Activity:
Repeat the whole of the data, keeping every detail the same.

Start of Source data

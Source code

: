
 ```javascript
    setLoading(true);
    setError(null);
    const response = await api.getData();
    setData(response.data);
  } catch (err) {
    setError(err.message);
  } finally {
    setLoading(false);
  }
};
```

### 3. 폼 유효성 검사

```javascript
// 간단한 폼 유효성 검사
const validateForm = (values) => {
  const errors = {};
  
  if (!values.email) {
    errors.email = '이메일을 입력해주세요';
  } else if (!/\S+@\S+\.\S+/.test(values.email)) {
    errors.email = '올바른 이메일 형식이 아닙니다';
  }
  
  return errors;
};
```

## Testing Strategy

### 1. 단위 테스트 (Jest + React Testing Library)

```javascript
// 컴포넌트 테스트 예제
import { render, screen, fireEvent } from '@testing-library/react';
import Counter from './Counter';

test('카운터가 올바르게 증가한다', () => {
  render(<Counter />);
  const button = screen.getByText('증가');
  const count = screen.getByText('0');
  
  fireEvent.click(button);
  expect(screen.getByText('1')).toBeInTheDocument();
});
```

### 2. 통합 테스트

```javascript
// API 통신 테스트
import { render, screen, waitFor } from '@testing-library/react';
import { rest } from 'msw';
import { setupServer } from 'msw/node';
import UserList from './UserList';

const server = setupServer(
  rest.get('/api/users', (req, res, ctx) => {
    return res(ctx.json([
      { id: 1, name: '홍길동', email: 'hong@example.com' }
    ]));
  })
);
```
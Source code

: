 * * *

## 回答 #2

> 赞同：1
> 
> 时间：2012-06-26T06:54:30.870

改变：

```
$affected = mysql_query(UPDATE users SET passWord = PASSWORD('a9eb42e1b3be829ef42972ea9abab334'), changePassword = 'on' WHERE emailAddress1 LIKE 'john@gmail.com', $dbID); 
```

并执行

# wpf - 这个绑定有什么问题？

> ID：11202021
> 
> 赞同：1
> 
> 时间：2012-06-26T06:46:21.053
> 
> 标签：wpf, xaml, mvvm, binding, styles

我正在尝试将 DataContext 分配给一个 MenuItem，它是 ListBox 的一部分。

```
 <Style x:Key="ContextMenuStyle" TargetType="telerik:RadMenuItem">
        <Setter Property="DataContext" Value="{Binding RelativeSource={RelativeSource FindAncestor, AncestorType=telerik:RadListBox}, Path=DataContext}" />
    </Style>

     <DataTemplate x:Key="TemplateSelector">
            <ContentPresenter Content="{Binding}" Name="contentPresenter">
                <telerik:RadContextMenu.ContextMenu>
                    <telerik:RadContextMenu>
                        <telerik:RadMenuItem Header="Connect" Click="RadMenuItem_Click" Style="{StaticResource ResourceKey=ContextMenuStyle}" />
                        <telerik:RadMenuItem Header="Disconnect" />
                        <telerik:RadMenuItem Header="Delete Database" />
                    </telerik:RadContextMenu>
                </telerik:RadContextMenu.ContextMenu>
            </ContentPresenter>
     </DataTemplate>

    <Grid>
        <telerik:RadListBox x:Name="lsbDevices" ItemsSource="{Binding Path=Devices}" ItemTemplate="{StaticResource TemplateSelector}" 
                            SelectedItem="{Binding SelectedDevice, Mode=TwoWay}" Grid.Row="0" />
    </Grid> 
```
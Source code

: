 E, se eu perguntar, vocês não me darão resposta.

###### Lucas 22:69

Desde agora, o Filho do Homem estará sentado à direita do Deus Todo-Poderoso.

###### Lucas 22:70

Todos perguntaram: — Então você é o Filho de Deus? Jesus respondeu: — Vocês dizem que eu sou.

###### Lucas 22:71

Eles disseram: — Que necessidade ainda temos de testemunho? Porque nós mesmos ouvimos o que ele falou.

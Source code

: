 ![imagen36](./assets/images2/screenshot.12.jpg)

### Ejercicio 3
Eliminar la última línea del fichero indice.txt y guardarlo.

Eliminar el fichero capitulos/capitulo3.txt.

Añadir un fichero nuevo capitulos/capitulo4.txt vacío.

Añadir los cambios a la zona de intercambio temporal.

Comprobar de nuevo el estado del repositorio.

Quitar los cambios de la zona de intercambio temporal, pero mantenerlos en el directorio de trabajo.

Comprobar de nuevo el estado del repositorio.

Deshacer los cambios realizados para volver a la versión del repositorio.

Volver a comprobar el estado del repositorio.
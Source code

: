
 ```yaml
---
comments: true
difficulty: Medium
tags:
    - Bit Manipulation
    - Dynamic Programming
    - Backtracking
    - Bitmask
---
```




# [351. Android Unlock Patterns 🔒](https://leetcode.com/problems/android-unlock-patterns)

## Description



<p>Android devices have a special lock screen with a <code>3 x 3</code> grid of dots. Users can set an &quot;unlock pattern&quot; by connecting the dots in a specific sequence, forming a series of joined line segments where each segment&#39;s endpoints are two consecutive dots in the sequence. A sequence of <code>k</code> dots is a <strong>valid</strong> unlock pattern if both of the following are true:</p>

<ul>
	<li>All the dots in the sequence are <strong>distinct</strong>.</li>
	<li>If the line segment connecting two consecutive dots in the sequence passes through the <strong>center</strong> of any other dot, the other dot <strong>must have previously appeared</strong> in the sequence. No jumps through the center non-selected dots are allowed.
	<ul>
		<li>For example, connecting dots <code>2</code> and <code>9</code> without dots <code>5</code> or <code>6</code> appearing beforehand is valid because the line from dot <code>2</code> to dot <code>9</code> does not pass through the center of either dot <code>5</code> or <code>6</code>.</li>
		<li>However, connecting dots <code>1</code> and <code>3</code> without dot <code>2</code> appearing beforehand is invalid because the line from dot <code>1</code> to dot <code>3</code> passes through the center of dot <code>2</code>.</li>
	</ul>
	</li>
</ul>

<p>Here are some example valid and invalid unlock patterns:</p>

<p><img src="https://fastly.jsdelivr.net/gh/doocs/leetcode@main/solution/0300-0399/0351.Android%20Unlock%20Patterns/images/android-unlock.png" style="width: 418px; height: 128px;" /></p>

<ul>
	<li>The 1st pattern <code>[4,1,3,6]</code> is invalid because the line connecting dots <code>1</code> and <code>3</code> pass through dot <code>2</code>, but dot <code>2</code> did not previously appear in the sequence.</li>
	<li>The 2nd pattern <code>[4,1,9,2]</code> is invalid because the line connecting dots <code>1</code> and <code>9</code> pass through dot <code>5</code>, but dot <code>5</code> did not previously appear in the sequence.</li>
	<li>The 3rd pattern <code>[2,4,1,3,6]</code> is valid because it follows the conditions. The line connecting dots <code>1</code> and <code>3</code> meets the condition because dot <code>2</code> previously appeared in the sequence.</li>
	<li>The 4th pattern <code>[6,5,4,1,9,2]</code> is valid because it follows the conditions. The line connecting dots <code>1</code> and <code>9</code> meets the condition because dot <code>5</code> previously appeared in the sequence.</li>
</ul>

End of Source data

Solution for this task:
Source code

:
 ```javascript
    setLoading(true);
    setError(null);
    const response = await api.getData();
    setData(response.data);
  } catch (err) {
    setError(err.message);
  } finally {
    setLoading(false);
  }
};
```

### 3. 폼 유효성 검사

```javascript
// 간단한 폼 유효성 검사
const validateForm = (values) => {
  const errors = {};
  
  if (!values.email) {
    errors.email = '이메일을 입력해주세요';
  } else if (!/\S+@\S+\.\S+/.test(values.email)) {
    errors.email = '올바른 이메일 형식이 아닙니다';
  }
  
  return errors;
};
```

## Testing Strategy

### 1. 단위 테스트 (Jest + React Testing Library)

```javascript
// 컴포넌트 테스트 예제
import { render, screen, fireEvent } from '@testing-library/react';
import Counter from './Counter';

test('카운터가 올바르게 증가한다', () => {
  render(<Counter />);
  const button = screen.getByText('증가');
  const count = screen.getByText('0');
  
  fireEvent.click(button);
  expect(screen.getByText('1')).toBeInTheDocument();
});
```

### 2. 통합 테스트

```javascript
// API 통신 테스트
import { render, screen, waitFor } from '@testing-library/react';
import { rest } from 'msw';
import { setupServer } from 'msw/node';
import UserList from './UserList';

const server = setupServer(
  rest.get('/api/users', (req, res, ctx) => {
    return res(ctx.json([
      { id: 1, name: '홍길동', email: 'hong@example.com' }
    ]));
  })
);
```
Source code

: * * *

## 回答 #2

> 赞同：1
> 
> 时间：2012-06-26T06:54:30.870

改变：

```
$affected = mysql_query(UPDATE users SET passWord = PASSWORD('a9eb42e1b3be829ef42972ea9abab334'), changePassword = 'on' WHERE emailAddress1 LIKE 'john@gmail.com', $dbID); 
```

并执行

# wpf - 这个绑定有什么问题？

> ID：11202021
> 
> 赞同：1
> 
> 时间：2012-06-26T06:46:21.053
> 
> 标签：wpf, xaml, mvvm, binding, styles

我正在尝试将 DataContext 分配给一个 MenuItem，它是 ListBox 的一部分。

```
 <Style x:Key="ContextMenuStyle" TargetType="telerik:RadMenuItem">
        <Setter Property="DataContext" Value="{Binding RelativeSource={RelativeSource FindAncestor, AncestorType=telerik:RadListBox}, Path=DataContext}" />
    </Style>

     <DataTemplate x:Key="TemplateSelector">
            <ContentPresenter Content="{Binding}" Name="contentPresenter">
                <telerik:RadContextMenu.ContextMenu>
                    <telerik:RadContextMenu>
                        <telerik:RadMenuItem Header="Connect" Click="RadMenuItem_Click" Style="{StaticResource ResourceKey=ContextMenuStyle}" />
                        <telerik:RadMenuItem Header="Disconnect" />
                        <telerik:RadMenuItem Header="Delete Database" />
                    </telerik:RadContextMenu>
                </telerik:RadContextMenu.ContextMenu>
            </ContentPresenter>
     </DataTemplate>

    <Grid>
        <telerik:RadListBox x:Name="lsbDevices" ItemsSource="{Binding Path=Devices}" ItemTemplate="{StaticResource TemplateSelector}" 
                            SelectedItem="{Binding SelectedDevice, Mode=TwoWay}" Grid.Row="0" />
    </Grid> 
```
Source code

: E, se eu perguntar, vocês não me darão resposta.

###### Lucas 22:69

Desde agora, o Filho do Homem estará sentado à direita do Deus Todo-Poderoso.

###### Lucas 22:70

Todos perguntaram: — Então você é o Filho de Deus? Jesus respondeu: — Vocês dizem que eu sou.

###### Lucas 22:71

Eles disseram: — Que necessidade ainda temos de testemunho? Porque nós mesmos ouvimos o que ele falou.

Source code

: ![imagen36](./assets/images2/screenshot.12.jpg)

### Ejercicio 3
Eliminar la última línea del fichero indice.txt y guardarlo.

Eliminar el fichero capitulos/capitulo3.txt.

Añadir un fichero nuevo capitulos/capitulo4.txt vacío.

Añadir los cambios a la zona de intercambio temporal.

Comprobar de nuevo el estado del repositorio.

Quitar los cambios de la zona de intercambio temporal, pero mantenerlos en el directorio de trabajo.

Comprobar de nuevo el estado del repositorio.

Deshacer los cambios realizados para volver a la versión del repositorio.

Volver a comprobar el estado del repositorio.
Source code

:
 ```yaml
---
comments: true
difficulty: Medium
tags:
    - Bit Manipulation
    - Dynamic Programming
    - Backtracking
    - Bitmask
---
```




# [351. Android Unlock Patterns 🔒](https://leetcode.com/problems/android-unlock-patterns)

## Description



<p>Android devices have a special lock screen with a <code>3 x 3</code> grid of dots. Users can set an &quot;unlock pattern&quot; by connecting the dots in a specific sequence, forming a series of joined line segments where each segment&#39;s endpoints are two consecutive dots in the sequence. A sequence of <code>k</code> dots is a <strong>valid</strong> unlock pattern if both of the following are true:</p>

<ul>
	<li>All the dots in the sequence are <strong>distinct</strong>.</li>
	<li>If the line segment connecting two consecutive dots in the sequence passes through the <strong>center</strong> of any other dot, the other dot <strong>must have previously appeared</strong> in the sequence. No jumps through the center non-selected dots are allowed.
	<ul>
		<li>For example, connecting dots <code>2</code> and <code>9</code> without dots <code>5</code> or <code>6</code> appearing beforehand is valid because the line from dot <code>2</code> to dot <code>9</code> does not pass through the center of either dot <code>5</code> or <code>6</code>.</li>
		<li>However, connecting dots <code>1</code> and <code>3</code> without dot <code>2</code> appearing beforehand is invalid because the line from dot <code>1</code> to dot <code>3</code> passes through the center of dot <code>2</code>.</li>
	</ul>
	</li>
</ul>

<p>Here are some example valid and invalid unlock patterns:</p>

<p><img src="https://fastly.jsdelivr.net/gh/doocs/leetcode@main/solution/0300-0399/0351.Android%20Unlock%20Patterns/images/android-unlock.png" style="width: 418px; height: 128px;" /></p>

<ul>
	<li>The 1st pattern <code>[4,1,3,6]</code> is invalid because the line connecting dots <code>1</code> and <code>3</code> pass through dot <code>2</code>, but dot <code>2</code> did not previously appear in the sequence.</li>
	<li>The 2nd pattern <code>[4,1,9,2]</code> is invalid because the line connecting dots <code>1</code> and <code>9</code> pass through dot <code>5</code>, but dot <code>5</code> did not previously appear in the sequence.</li>
	<li>The 3rd pattern <code>[2,4,1,3,6]</code> is valid because it follows the conditions. The line connecting dots <code>1</code> and <code>3</code> meets the condition because dot <code>2</code> previously appeared in the sequence.</li>
	<li>The 4th pattern <code>[6,5,4,1,9,2]</code> is valid because it follows the conditions. The line connecting dots <code>1</code> and <code>9</code> meets the condition because dot <code>5</code> previously appeared in the sequence.</li>
</ul>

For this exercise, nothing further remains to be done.